I’ve been adding pages of my dark fantasy/horror serial, Revolutionary Ghosts to the site more or less every day. (I did miss a few days during the holidays.)

The online version of the text represents a rough draft (with a brief editing pass for flagrant typos). This version of the book will remain online.

Before Revolutionary Ghosts is published, though (in formats that I’ll be actually charging money for), it will undergo additional editing and proofreading passes.

The basic plot of the story won’t change during the editing phases; but the descriptions may be enhanced, the character dialogue will be tweaked, etc.
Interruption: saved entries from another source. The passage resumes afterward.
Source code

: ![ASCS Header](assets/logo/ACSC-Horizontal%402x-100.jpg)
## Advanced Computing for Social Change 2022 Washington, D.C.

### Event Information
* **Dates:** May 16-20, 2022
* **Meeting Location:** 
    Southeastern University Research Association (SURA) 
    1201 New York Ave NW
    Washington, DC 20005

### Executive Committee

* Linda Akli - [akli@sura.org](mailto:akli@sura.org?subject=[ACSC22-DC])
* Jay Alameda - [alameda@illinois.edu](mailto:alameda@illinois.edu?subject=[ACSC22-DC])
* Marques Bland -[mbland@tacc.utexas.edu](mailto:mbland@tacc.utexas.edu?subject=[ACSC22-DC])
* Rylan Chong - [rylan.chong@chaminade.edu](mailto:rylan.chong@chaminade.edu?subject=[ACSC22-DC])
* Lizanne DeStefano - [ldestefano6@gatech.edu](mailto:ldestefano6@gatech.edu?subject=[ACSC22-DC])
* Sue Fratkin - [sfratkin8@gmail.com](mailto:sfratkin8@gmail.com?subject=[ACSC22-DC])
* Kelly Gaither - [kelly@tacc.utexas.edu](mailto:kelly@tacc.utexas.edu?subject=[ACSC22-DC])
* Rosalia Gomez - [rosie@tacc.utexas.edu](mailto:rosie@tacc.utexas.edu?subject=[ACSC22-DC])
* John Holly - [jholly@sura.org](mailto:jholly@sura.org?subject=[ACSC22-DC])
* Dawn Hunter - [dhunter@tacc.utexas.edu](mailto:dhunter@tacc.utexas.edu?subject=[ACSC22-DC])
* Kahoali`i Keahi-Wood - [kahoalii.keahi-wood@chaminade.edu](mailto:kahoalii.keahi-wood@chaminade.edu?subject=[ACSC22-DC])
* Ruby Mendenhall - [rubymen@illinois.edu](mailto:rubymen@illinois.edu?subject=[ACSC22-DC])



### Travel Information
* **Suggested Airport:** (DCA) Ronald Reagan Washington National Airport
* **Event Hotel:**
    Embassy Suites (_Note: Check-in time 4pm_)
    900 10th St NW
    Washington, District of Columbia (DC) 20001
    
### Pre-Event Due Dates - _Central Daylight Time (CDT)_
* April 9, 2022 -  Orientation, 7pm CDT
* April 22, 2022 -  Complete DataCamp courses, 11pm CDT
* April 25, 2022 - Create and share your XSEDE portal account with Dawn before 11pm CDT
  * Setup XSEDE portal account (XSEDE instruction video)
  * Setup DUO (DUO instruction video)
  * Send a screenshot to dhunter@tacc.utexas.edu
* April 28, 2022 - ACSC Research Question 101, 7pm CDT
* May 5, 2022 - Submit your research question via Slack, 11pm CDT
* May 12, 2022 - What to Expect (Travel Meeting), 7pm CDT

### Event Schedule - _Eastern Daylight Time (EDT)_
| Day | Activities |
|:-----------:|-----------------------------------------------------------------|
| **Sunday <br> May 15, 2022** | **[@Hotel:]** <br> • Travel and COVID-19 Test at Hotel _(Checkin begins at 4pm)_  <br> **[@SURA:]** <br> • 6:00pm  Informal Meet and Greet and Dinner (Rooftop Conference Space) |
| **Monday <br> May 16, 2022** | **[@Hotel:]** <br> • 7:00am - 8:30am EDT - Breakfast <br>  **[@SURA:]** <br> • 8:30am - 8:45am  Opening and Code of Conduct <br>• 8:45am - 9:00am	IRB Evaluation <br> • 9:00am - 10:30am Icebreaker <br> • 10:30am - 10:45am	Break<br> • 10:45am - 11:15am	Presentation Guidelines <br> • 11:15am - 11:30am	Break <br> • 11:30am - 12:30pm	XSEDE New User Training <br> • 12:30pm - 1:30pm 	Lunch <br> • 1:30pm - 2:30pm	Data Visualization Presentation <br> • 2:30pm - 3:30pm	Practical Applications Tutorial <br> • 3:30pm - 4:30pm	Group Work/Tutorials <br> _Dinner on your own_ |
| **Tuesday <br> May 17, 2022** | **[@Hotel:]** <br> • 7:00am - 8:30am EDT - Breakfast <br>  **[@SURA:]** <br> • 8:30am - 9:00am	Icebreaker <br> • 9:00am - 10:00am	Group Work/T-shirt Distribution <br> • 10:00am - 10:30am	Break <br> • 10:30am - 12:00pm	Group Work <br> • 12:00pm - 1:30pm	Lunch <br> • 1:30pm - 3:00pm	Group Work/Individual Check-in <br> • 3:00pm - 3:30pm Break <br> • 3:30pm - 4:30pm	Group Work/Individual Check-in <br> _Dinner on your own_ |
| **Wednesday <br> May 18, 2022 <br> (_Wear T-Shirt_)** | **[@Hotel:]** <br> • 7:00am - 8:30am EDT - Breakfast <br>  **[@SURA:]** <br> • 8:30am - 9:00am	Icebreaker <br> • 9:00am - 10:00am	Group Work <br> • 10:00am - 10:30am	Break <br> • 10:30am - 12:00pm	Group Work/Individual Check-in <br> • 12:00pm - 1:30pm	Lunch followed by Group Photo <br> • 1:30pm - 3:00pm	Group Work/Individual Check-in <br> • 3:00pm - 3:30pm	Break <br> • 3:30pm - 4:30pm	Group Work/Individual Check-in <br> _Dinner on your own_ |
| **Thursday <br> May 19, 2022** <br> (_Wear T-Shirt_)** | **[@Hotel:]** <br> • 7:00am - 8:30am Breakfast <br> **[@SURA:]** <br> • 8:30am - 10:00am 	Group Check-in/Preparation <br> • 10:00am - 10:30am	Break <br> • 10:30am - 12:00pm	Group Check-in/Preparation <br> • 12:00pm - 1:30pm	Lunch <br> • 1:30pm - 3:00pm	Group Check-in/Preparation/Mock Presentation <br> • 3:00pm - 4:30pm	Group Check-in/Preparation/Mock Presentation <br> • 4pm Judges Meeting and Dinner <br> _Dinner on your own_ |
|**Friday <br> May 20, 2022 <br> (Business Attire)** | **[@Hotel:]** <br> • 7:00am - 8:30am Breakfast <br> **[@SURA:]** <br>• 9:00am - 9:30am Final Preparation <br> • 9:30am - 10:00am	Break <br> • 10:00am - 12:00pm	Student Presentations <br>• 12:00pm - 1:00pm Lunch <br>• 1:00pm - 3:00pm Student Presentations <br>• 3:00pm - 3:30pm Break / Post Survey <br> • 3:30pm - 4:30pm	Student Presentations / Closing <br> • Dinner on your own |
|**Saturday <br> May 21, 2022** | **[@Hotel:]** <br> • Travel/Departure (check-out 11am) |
Awkward sentence structures (inevitable in any first draft) will be eliminated. I’ll also make sure all the typos are nailed down. (I’m sure a few have slipped by me in the online version.)

E-book, audiobook, and paperback editions of Revolutionary Ghosts will eventually be available–not only from Amazon, but also from Barnes & Noble, Kobo, and Google Play.
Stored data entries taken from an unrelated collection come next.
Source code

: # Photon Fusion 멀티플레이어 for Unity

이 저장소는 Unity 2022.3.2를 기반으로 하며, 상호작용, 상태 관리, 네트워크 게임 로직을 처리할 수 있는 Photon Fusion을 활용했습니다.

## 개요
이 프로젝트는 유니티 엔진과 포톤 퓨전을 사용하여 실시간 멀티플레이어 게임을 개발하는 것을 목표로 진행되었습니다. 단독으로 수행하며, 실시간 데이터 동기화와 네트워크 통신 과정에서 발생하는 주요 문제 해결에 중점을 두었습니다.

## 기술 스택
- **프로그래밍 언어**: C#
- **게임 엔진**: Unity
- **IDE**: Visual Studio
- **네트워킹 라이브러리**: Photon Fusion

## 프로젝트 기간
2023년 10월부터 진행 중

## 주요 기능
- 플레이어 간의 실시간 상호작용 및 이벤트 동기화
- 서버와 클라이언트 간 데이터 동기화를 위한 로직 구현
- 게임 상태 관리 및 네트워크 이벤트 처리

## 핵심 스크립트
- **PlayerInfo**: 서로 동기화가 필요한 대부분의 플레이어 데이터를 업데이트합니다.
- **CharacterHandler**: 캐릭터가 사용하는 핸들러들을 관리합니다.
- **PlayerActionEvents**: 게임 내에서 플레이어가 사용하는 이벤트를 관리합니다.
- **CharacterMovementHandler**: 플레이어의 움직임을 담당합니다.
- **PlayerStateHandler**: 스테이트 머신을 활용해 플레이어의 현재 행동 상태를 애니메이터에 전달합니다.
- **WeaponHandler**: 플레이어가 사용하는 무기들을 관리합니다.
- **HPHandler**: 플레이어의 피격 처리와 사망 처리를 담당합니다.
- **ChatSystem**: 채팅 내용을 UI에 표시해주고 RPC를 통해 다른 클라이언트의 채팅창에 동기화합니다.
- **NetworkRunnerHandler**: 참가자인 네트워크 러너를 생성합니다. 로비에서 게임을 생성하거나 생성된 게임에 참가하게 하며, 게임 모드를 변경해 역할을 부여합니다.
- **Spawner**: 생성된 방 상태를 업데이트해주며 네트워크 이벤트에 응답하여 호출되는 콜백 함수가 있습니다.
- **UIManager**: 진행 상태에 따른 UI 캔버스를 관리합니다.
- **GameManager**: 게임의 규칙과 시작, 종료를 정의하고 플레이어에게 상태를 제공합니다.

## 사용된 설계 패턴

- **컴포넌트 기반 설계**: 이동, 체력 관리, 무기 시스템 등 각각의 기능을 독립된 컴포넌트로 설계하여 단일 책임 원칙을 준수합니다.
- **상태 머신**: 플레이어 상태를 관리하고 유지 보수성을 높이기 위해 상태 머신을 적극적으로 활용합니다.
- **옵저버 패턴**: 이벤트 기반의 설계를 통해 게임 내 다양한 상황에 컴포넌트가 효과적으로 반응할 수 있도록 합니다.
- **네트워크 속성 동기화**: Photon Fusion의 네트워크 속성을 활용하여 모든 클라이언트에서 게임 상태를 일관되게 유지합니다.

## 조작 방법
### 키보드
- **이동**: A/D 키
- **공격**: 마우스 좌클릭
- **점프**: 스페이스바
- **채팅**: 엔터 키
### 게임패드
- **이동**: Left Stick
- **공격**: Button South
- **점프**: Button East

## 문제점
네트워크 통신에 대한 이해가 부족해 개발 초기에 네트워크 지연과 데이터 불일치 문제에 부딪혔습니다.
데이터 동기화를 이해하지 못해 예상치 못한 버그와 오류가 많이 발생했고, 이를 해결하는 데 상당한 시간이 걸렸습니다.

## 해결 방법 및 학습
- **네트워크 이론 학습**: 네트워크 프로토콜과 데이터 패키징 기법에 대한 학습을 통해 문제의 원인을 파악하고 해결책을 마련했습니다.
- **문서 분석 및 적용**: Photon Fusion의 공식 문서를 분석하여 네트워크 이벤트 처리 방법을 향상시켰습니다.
You are welcome to read the full text here. (That’s one of the options I had in mind when I decided to post it online, after all.)

You might alternatively choose to merely sample it here, and await the fully edited, finalized versions in the stores. (They won’t be expensive. Don’t hold me to this: But the ebook version will probably retail at $3.99.)

I plan to have retail versions of the book available no later than March 1st.

How you read Revolutionary Ghosts is up to you. In any case, I hope you enjoy the story.